|
|
|
|
|
by kronxe
1896 days ago
|
|
My one of the main goals is protect the database structure as it is, because in big data age we should get data as fast as possible. I see your point to see this algorithm as a basically some sort of look-up table but actually it is not. For example, we can think a well-developed city carries all data related to the city and the people to a big database. Then this city uses a TBCA that specialized for only the this big database's needs like a framework or engine method. However, this specific TBCA is not totally different than other TBCAs used in other types of databases like a game database since they have common propertries like people's names and surnames, the structure of a name database is generally same but TBCA plays huge rol in here, you can configure your algorithm with your needs like an optimizing. Today I am not sure how it should be done, maybe with an ML algorithm. I wrote too much I know but my point is TBCA is not an specific algorithm like gzip or LZW it is a sub branch of compression like an universal set. In the future, There may communities share their specificated algorithms for some structures and their datasets( frequency analysis). It will becomes a pool that you can choose best engine(structural method) and best dataset(freq. analysis) from there. |
|
Yes, TBCA is a scheme not a specific algorithm (I thought I was clear enough in the reply, but sorry if it wasn't). In fact I've actually done the same thing with my own database as well in a semi-automated fashion based on a pattern. For example I had a string with three parts: a number 1--214, an optional ', a number -9--99. My code accepts a pattern `[1..214]['?].[-9..99]` and generates a code that packs this into 8 + 1 + 7 = 16 bits. This works because I was dealing with the Unicode Character Database (the example being kRSJapanase), so I knew its exact pattern without an exception and had no migration problem since upgrading to newer UCD is a non-trivial problem anyway. Also I wanted to put the entirety of UCD to the shared memory, so I controlled most of the data structure to make this compression actually worthy.

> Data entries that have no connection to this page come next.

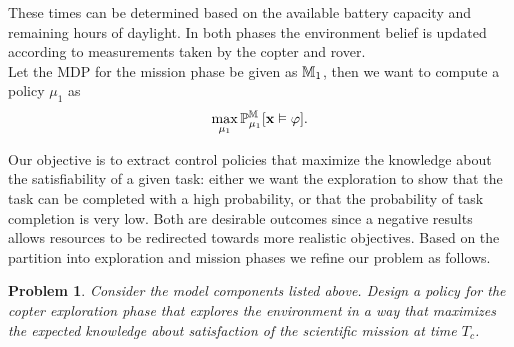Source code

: \documentclass[conference]{IEEEtran}
\newtheorem{problem}{Problem}
\begin{document}
These times can be determined based on the available battery capacity and remaining hours of daylight. In both phases the environment belief is updated according to measurements taken by the copter and rover.  \\
Let the MDP for the mission phase be given as $\mathbb{M}_1$, then we want to compute   a policy $\mu_1$ as
\begin{equation}
  \label{eq:mission}
  \max_{\mu_1}\mathbb P_{\mu_1}^\MDP[\mathbf x \vDash \varphi ].
\end{equation}




Our objective is to extract control policies that maximize the knowledge about the satisfiability of a given task: either we want the exploration to show that the task can be completed with a high probability, or that the probability of task completion is very low. Both are desirable outcomes since a negative results allows resources to be redirected towards more realistic objectives. Based on the partition into exploration and mission phases we refine our problem as follows.
\begin{problem}
\label{prob:main}
  Consider the model components listed above. Design a policy for the copter exploration phase that explores the environment in a way that maximizes the expected knowledge about satisfaction of the scientific mission at time $T_c$.
\end{problem}
\end{document}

My issue with TBCA presented in this way is that it looks like a direct replacement to general compression algorithms when it isn't. I regard this as a database schema because it is akin to RDBMS normalization: if you compress a name "<given> <sur>" (or vice versa) in this way, you can equally have a separate name parts table and two indices in the original table. The only difference is that you have hard-coded that name parts table into your app. I believe you should instead have done caching, so name parts table still exists but you can refer to the memory if you can. That makes a better general approach than TBCA, and also shows that it can't be compared with compression algorithms.